- _REQUIRED WORK_: Set every entry down again, unchanged, picture-free.

- _Saved data entries_:

-.-.-

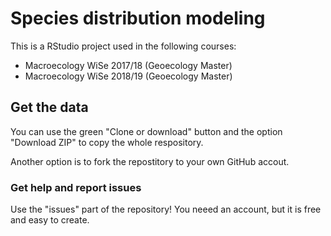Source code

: # Species distribution modeling
This is a RStudio project used in the following courses:

* Macroecology WiSe 2017/18 (Geoecology Master)
* Macroecology WiSe 2018/19 (Geoecology Master)

## Get the data
You can use the green "Clone or download" button and the option "Download ZIP" to copy the whole respository.

Another option is to fork the repostitory to your own GitHub accout.

### Get help and report issues
Use the "issues" part of the repository! You neeed an account, but it is free and easy to create.
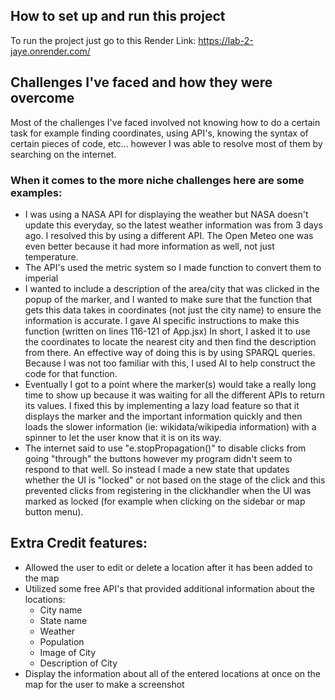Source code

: ## How to set up and run this project

To run the project just go to this Render Link: 
https://lab-2-jaye.onrender.com/

## Challenges I've faced and how they were overcome

Most of the challenges I've faced involved not knowing how to do a certain task for example finding coordinates, using API's, knowing the syntax of certain pieces of code, etc... however I was able to resolve most of them by searching on the internet.

### When it comes to the more niche challenges here are some examples:

- I was using a NASA API for displaying the weather but NASA doesn't update this everyday, so the latest weather information was from 3 days ago. I resolved this by using a different API. The Open Meteo one was even better because it had more information as well, not just temperature.
- The API's used the metric system so I made function to convert them to imperial
- I wanted to include a description of the area/city that was clicked in the popup of the marker, and I wanted to make sure that the function that gets this data takes in coordinates (not just the city name) to ensure the information is accurate. I gave AI specific instructions to make this function (written on lines 116-121 of App.jsx) In short, I asked it to use the coordinates to locate the nearest city and then find the description from there. An effective way of doing this is by using SPARQL queries. Because I was not too familiar with this, I used AI to help construct the code for that function.
- Eventually I got to a point where the marker(s) would take a really long time to show up because it was waiting for all the different APIs to return its values. I fixed this by implementing a lazy load feature so that it displays the marker and the important information quickly and then loads the slower information (ie: wikidata/wikipedia information) with a spinner to let the user know that it is on its way.
- The internet said to use "e.stopPropagation()" to disable clicks from going "through" the buttons however my program didn't seem to respond to that well. So instead I made a new state that updates whether the UI is "locked" or not based on the stage of the click and this prevented clicks from registering in the clickhandler when the UI was marked as locked (for example when clicking on the sidebar or map button menu).

## Extra Credit features:
- Allowed the user to edit or delete a location after it has been added to the map
- Utilized some free API's that provided additional information about the locations:
  - City name
  - State name
  - Weather
  - Population
  - Image of City
  - Description of City
- Display the information about all of the entered locations at once on the map for the user to make a screenshot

-.-.-

- _YOUR RESPONSE_:
Source code

: # Species distribution modeling
This is a RStudio project used in the following courses:

* Macroecology WiSe 2017/18 (Geoecology Master)
* Macroecology WiSe 2018/19 (Geoecology Master)

## Get the data
You can use the green "Clone or download" button and the option "Download ZIP" to copy the whole respository.

Another option is to fork the repostitory to your own GitHub accout.

### Get help and report issues
Use the "issues" part of the repository! You neeed an account, but it is free and easy to create.
Source code

: ## How to set up and run this project

To run the project just go to this Render Link: 
https://lab-2-jaye.onrender.com/

## Challenges I've faced and how they were overcome

Most of the challenges I've faced involved not knowing how to do a certain task for example finding coordinates, using API's, knowing the syntax of certain pieces of code, etc... however I was able to resolve most of them by searching on the internet.

### When it comes to the more niche challenges here are some examples:

- I was using a NASA API for displaying the weather but NASA doesn't update this everyday, so the latest weather information was from 3 days ago. I resolved this by using a different API. The Open Meteo one was even better because it had more information as well, not just temperature.
- The API's used the metric system so I made function to convert them to imperial
- I wanted to include a description of the area/city that was clicked in the popup of the marker, and I wanted to make sure that the function that gets this data takes in coordinates (not just the city name) to ensure the information is accurate. I gave AI specific instructions to make this function (written on lines 116-121 of App.jsx) In short, I asked it to use the coordinates to locate the nearest city and then find the description from there. An effective way of doing this is by using SPARQL queries. Because I was not too familiar with this, I used AI to help construct the code for that function.
- Eventually I got to a point where the marker(s) would take a really long time to show up because it was waiting for all the different APIs to return its values. I fixed this by implementing a lazy load feature so that it displays the marker and the important information quickly and then loads the slower information (ie: wikidata/wikipedia information) with a spinner to let the user know that it is on its way.
- The internet said to use "e.stopPropagation()" to disable clicks from going "through" the buttons however my program didn't seem to respond to that well. So instead I made a new state that updates whether the UI is "locked" or not based on the stage of the click and this prevented clicks from registering in the clickhandler when the UI was marked as locked (for example when clicking on the sidebar or map button menu).

## Extra Credit features:
- Allowed the user to edit or delete a location after it has been added to the map
- Utilized some free API's that provided additional information about the locations:
  - City name
  - State name
  - Weather
  - Population
  - Image of City
  - Description of City
- Display the information about all of the entered locations at once on the map for the user to make a screenshot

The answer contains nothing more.